Work. Sadly Linux cannot run most Windows Store apps.

And there's some niche software that runs, but crashes too much for my liking. So unfortunately in these cases: Windows.

[–] dubyakay@lemmy.ca 1 points 1 day ago

Well damn.

My hatred of Windows got so much in the past two years, when I abandoned ship last year for Linux (using Arch btw), I was ready to ditch software that was not available native, without even bothering with trying to run them through Wine. In the end I had to abandon three of my absolute favourite software, totalcmd, notepad++ and foobar2000. Luckily I was able to replace them with nearly similar quality equivalents in Krusader, Kate and DeaDBeeF. Bit less polished, but very configurable.
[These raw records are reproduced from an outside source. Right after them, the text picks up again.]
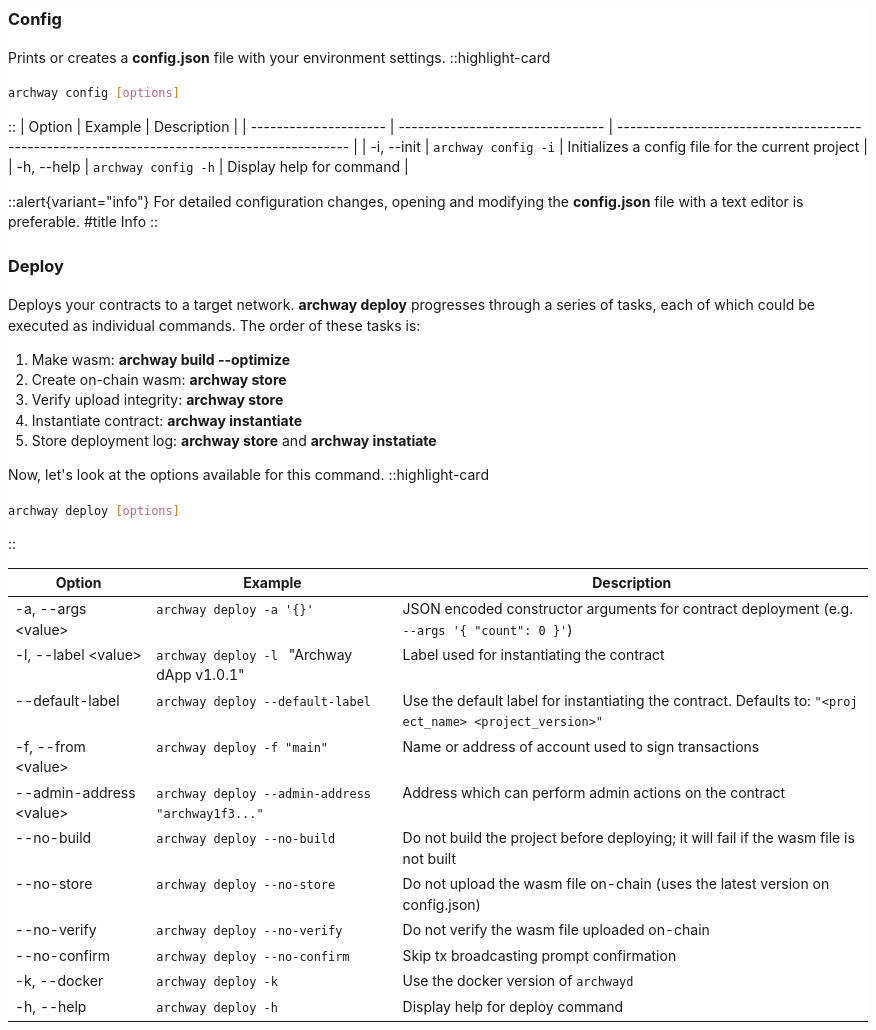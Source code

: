 ### Config

Prints or creates a **config.json** file with your environment settings.
::highlight-card

```bash
archway config [options]
```

::
| Option | Example | Description |
| --------------------- | -------------------------------- | ------------------------------------------------------------------------------------------- |
| -i, --init | `archway config -i` | Initializes a config file for the current project |
| -h, --help | `archway config -h` | Display help for command |

::alert{variant="info"}
For detailed configuration changes, opening and modifying the **config.json** file with a text editor is preferable.
#title
Info
::

### Deploy

Deploys your contracts to a target network. **archway deploy** progresses through a series of tasks, each of which could be executed as individual commands. The order of these tasks is:

1. Make wasm: **archway build --optimize**
2. Create on-chain wasm: **archway store**
3. Verify upload integrity: **archway store**
4. Instantiate contract: **archway instantiate**
5. Store deployment log: **archway store** and **archway instatiate**

Now, let's look at the options available for this command.
::highlight-card

```bash
archway deploy [options]
```

::

| Option                   | Example                                                                           | Description                                                                                             |
| ------------------------ | --------------------------------------------------------------------------------- | ------------------------------------------------------------------------------------------------------- |
| -a, --args \<value\>      | `archway deploy -a '{}'`                                                          | JSON encoded constructor arguments for contract deployment (e.g. `--args '{ "count": 0 }'`)                                              |
| -l, --label \<value\>      | `archway deploy -l ` "Archway dApp v1.0.1"                                        | Label used for instantiating the contract                                                 |
| --default-label          | `archway deploy --default-label`                                                  | Use the default label for instantiating the contract. Defaults to: `"<project_name> <project_version>"` |
| -f, --from \<value\>       | `archway deploy -f "main"`                                                        | Name or address of account used to sign transactions                                                    |
| --admin-address \<value\>  | `archway deploy --admin-address "archway1f3..."` | Address which can perform admin actions on the contract                                                 |
| --no-build               | `archway deploy --no-build`                                                       | Do not build the project before deploying; it will fail if the wasm file is not built                   |
| --no-store               | `archway deploy --no-store`                                                       | Do not upload the wasm file on-chain (uses the latest version on config.json)                                |
| --no-verify              | `archway deploy --no-verify`                                                      | Do not verify the wasm file uploaded on-chain                               |
| --no-confirm             | `archway deploy --no-confirm`                                                     | Skip tx broadcasting prompt confirmation                                                                |
| -k, --docker             | `archway deploy -k`                                                               | Use the docker version of `archwayd`                                                                    |
| -h, --help               | `archway deploy -h`                                                               | Display help for deploy command                                                                         |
My work requires me to have a windows based laptop or a Macbook. They've told me that they've been trying Fedora workstation before, but supposedly the VPN doesn't work on it. I've checked and the VPN expressly supports certain distro, including fedora. But they've simply disabled VPN access from non-win/mac based systems since. I suspect there's either some skill issue or something fishy going on. I know they are monitoring incoming and outgoing files to the system via some tool, which may indeed be not supported on Linux workstations. However the way I use this laptop is simply by accessing it through RDP, and then share files between it and my personal desktop via SMB on LAN, and no one ever complained. I have the lid closed on it all the time. So in essence I just use it like a terminal, and only run work related webportals through a browser on it, like JIRA and shit. Most of my work related to our platform I'm running on my own desktop, because it's significantly faster.

Not sure what I'd do if I still had to run Windows or even VMs for stuff.